I slept with the brothers, the only unoccupied
bed standing in the apartment of the young women; but in all other points
they treated me with a respect not usually paid to purses as light as
mine--as if my scholarship were sufficient evidence that I was of "gentle
blood." Thus I lived with them for three days and great part of a
fourth; and, from the undiminished kindness which they continued to show
me, I believe I might have stayed with them up to this time, if their
power had corresponded with their wishes. On the last morning, however,
I perceived upon their countenances, as they sate at breakfast, the
expression of some unpleasant communication which was at hand; and soon
after, one of the brothers explained to me that their parents had gone,
the day before my arrival, to an annual meeting of Methodists, held at
Carnarvon, and were that day expected to return; "and if they should not
be so civil as they ought to be," he begged, on the part of all the young
people, that I would not take it amiss.
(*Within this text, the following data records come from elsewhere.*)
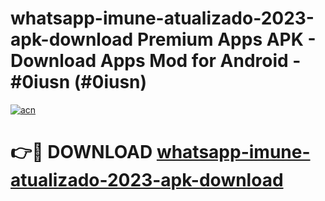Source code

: # whatsapp-imune-atualizado-2023-apk-download Premium Apps APK - Download Apps Mod for Android - #0iusn (#0iusn)

[![acn](https://github.com/user-attachments/assets/0f9c940e-d8b0-45ae-aac7-cd30a18b3e1c)](https://apps.libra.edu.pl/?title=whatsapp-imune-atualizado-2023-apk-download&ref=10FE)

# 👉🔴 DOWNLOAD [whatsapp-imune-atualizado-2023-apk-download](https://apps.libra.edu.pl/?title=whatsapp-imune-atualizado-2023-apk-download&ref=10FE)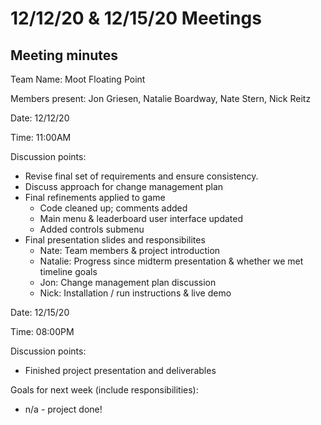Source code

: # 12/12/20 & 12/15/20 Meetings

## Meeting minutes

Team Name: Moot Floating Point

Members present: Jon Griesen, Natalie Boardway, Nate Stern, Nick Reitz

Date: 12/12/20

Time: 11:00AM

Discussion points:

* Revise final set of requirements and ensure consistency.
* Discuss approach for change management plan
* Final refinements applied to game
	- Code cleaned up; comments added
	- Main menu & leaderboard user interface updated
	- Added controls submenu
* Final presentation slides and responsibilites
	- Nate: Team members & project introduction
	- Natalie: Progress since midterm presentation & whether we met timeline goals
	- Jon: Change management plan discussion
	- Nick: Installation / run instructions & live demo

Date: 12/15/20

Time: 08:00PM

Discussion points:

* Finished project presentation and deliverables

Goals for next week (include responsibilities):

* n/a - project done!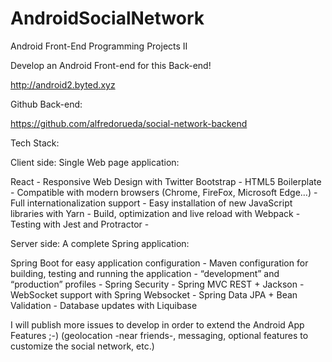 # AndroidSocialNetwork
Android Front-End Programming Projects II 

Develop an Android Front-end for this Back-end!

http://android2.byted.xyz

Github Back-end:

https://github.com/alfredorueda/social-network-backend

Tech Stack:

Client side:
Single Web page application:

React -
Responsive Web Design with Twitter Bootstrap -
HTML5 Boilerplate - 
Compatible with modern browsers (Chrome, FireFox, Microsoft Edge…) -
Full internationalization support -
Easy installation of new JavaScript libraries with Yarn -
Build, optimization and live reload with Webpack -
Testing with Jest and Protractor -

Server side:
A complete Spring application:

Spring Boot for easy application configuration -
Maven configuration for building, testing and running the application -
“development” and “production” profiles -
Spring Security -
Spring MVC REST + Jackson -
WebSocket support with Spring Websocket -
Spring Data JPA + Bean Validation -
Database updates with Liquibase 

I will publish more issues to develop in order to extend the Android App Features ;-)
(geolocation -near friends-, messaging, optional features to customize the social network, etc.)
The parents returned with
churlish faces, and "_Dym Sassenach_" (_no English_) in answer to all my
addresses. I saw how matters stood; and so, taking an affectionate leave
of my kind and interesting young hosts, I went my way; for, though they
spoke warmly to their parents in my behalf, and often excused the manner
of the old people by saying it was "only their way," yet I easily
understood that my talent for writing love-letters would do as little to
recommend me with two grave sexagenarian Welsh Methodists as my Greek
sapphics or alcaics; and what had been hospitality when offered to me
with the gracious courtesy of my young friends, would become charity when
connected with the harsh demeanour of these old people.